Role of T lymphocytes in rat 2,4,6-trinitrobenzene sulphonic acid (TNBS) induced colitis: increased mortality after gammadelta T cell depletion and no effect of alphabeta T cell depletion

Abstract

BACKGROUND AND AIM Indirect evidence suggests that CD4⁺ T cells have a pathogenic while γδ T cells have a protective role in the initiation and perpetuation of inflammatory bowel disease. To define the role of T cell subsets in a rat colitis model (2,4,6-trinitrobenzene sulphonic acid (TNBS)) we analysed colitis severity after effective depletion of T helper cells, αβ Τ cells, or γδ T cells. METHODS T helper cells, αβ T cells, or γδ T cells were depleted using previously described monoclonal antibodies directed at the CD4 molecule (OX38), the CD2 molecule (OX34, both depleting CD4⁺ T cells), the αβ T cell receptor (R73), and the γδ T cell receptor (V65). Depletion was verified by flow cytometry and/or immunohistology. Colitis was induced using intracolonic application of TNBS. RESULTS Surprisingly, depletion of T helper cells or αβ T cells had no influence on survival, macroscopic or microscopic scores, or myeloperoxidase activity following colitis induction.

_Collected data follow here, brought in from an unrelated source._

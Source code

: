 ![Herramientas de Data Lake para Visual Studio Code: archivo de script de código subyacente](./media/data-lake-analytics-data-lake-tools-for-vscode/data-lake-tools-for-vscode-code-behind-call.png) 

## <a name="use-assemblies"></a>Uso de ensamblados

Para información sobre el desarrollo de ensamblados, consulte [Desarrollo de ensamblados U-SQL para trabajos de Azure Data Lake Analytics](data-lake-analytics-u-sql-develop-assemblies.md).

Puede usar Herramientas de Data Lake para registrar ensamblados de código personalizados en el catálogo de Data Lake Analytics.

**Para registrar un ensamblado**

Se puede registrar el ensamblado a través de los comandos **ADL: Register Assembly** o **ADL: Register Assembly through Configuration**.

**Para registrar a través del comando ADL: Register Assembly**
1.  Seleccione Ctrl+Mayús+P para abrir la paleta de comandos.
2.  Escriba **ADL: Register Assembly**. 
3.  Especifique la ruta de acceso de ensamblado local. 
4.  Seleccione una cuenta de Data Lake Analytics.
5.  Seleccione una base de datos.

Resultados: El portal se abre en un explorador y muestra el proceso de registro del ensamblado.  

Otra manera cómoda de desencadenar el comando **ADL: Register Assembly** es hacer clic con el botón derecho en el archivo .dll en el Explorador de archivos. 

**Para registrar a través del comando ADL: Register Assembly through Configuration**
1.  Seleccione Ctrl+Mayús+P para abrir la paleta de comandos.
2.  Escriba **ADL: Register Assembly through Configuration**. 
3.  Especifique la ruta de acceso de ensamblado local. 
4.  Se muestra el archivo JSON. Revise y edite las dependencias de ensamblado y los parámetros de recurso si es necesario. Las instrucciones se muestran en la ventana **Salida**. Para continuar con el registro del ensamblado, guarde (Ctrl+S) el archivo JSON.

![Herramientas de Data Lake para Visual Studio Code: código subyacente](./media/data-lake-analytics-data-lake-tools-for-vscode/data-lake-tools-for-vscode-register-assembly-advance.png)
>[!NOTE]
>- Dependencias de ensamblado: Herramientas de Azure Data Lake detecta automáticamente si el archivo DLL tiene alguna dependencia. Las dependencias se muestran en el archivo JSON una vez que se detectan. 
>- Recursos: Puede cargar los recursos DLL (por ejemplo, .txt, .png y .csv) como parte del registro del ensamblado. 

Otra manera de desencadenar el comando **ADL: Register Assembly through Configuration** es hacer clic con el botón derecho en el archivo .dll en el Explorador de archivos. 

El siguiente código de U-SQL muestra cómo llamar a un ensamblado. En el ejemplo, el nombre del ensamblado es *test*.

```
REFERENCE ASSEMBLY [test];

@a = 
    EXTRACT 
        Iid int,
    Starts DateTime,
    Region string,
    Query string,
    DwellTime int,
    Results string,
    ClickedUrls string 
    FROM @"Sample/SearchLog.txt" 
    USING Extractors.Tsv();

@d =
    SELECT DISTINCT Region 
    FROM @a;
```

In contrast, depletion of γδ T cells resulted in significantly increased mortality (V65: 73%, n=15) compared with controls (30%, n=13; pCONCLUSIONS T helper cells or αβ T cells did not influence the initiation or perpetuation of rat TNBS colitis. In contrast, γδ T cells had a protective role in rat TNBS colitis as depletion caused increased mortality.